Exercise requirements →
Look below for the line that contains "Whether the class", then copy it and each following line exactly, through and including the line that contains "article was ever published.".

Material shown →

========

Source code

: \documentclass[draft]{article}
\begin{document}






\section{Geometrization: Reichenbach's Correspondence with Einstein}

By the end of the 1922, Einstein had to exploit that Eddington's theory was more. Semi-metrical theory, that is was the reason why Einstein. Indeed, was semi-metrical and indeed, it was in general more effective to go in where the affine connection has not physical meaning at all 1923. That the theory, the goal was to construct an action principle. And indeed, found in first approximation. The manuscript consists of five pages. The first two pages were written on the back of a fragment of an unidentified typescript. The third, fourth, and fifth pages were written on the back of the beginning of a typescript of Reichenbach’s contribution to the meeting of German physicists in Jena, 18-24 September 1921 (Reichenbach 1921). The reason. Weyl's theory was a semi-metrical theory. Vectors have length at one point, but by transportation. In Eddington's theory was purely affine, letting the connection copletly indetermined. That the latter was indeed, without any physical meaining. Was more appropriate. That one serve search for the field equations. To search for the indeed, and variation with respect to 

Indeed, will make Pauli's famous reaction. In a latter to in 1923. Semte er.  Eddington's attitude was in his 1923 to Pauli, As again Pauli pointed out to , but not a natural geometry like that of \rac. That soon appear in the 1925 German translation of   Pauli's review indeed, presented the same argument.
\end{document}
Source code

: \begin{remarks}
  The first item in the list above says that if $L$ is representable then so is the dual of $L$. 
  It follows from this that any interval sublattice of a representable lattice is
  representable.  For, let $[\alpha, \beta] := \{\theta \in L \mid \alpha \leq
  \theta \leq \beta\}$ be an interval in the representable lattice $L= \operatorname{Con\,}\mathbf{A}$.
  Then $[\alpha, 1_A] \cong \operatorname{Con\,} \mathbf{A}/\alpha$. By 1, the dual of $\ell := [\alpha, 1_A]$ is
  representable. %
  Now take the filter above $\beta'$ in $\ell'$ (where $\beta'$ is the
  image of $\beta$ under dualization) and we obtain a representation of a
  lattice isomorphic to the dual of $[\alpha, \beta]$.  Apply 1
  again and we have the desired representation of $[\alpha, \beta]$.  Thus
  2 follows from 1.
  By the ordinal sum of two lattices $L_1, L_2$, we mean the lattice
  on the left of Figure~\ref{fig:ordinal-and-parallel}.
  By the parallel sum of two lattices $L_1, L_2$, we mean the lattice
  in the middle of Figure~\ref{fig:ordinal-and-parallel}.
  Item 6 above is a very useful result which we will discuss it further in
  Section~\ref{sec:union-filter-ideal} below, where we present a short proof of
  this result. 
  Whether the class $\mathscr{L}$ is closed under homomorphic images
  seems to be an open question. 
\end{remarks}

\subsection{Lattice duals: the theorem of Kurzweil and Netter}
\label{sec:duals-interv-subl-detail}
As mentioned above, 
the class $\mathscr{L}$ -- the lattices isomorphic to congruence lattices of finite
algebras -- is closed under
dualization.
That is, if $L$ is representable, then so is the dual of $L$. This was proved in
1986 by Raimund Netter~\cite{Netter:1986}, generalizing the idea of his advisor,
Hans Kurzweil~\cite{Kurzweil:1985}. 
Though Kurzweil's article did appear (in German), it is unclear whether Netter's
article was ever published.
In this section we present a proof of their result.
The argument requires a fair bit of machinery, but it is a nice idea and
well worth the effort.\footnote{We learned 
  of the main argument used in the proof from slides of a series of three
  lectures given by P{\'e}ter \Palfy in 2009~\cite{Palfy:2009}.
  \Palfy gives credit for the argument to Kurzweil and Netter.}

========

Answer area →
  Whether the class $\mathscr{L}$ is closed under homomorphic images
  seems to be an open question. 
\end{remarks}

\subsection{Lattice duals: the theorem of Kurzweil and Netter}
\label{sec:duals-interv-subl-detail}
As mentioned above, 
the class $\mathscr{L}$ -- the lattices isomorphic to congruence lattices of finite
algebras -- is closed under
dualization.
That is, if $L$ is representable, then so is the dual of $L$. This was proved in
1986 by Raimund Netter~\cite{Netter:1986}, generalizing the idea of his advisor,
Hans Kurzweil~\cite{Kurzweil:1985}. 
Though Kurzweil's article did appear (in German), it is unclear whether Netter's
article was ever published.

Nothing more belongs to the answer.